• MATERIAL FOR THIS TASK:

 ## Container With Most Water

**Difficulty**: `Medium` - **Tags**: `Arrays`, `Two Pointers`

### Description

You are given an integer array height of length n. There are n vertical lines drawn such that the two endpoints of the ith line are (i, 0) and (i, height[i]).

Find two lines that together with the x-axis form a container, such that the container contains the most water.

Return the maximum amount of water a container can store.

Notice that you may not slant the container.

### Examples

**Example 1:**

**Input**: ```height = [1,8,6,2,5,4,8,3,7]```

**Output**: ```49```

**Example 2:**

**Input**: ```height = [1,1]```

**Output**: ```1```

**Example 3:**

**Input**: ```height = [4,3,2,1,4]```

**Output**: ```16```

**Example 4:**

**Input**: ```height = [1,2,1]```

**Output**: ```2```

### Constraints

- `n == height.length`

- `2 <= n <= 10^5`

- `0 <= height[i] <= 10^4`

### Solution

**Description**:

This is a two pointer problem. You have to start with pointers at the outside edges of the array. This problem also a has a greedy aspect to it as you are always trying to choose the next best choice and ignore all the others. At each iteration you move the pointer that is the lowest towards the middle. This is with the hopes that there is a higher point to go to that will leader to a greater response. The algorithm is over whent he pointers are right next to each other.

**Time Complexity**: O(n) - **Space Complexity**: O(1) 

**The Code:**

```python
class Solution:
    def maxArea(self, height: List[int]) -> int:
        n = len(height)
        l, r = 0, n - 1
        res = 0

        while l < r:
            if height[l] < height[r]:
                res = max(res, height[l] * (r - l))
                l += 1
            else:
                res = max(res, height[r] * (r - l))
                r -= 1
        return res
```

• BRIEF: All lines above that contain "such" are required in the answer.

• OUTPUT FOR THIS TASK:
You are given an integer array height of length n. There are n vertical lines drawn such that the two endpoints of the ith line are (i, 0) and (i, height[i]).
Find two lines that together with the x-axis form a container, such that the container contains the most water.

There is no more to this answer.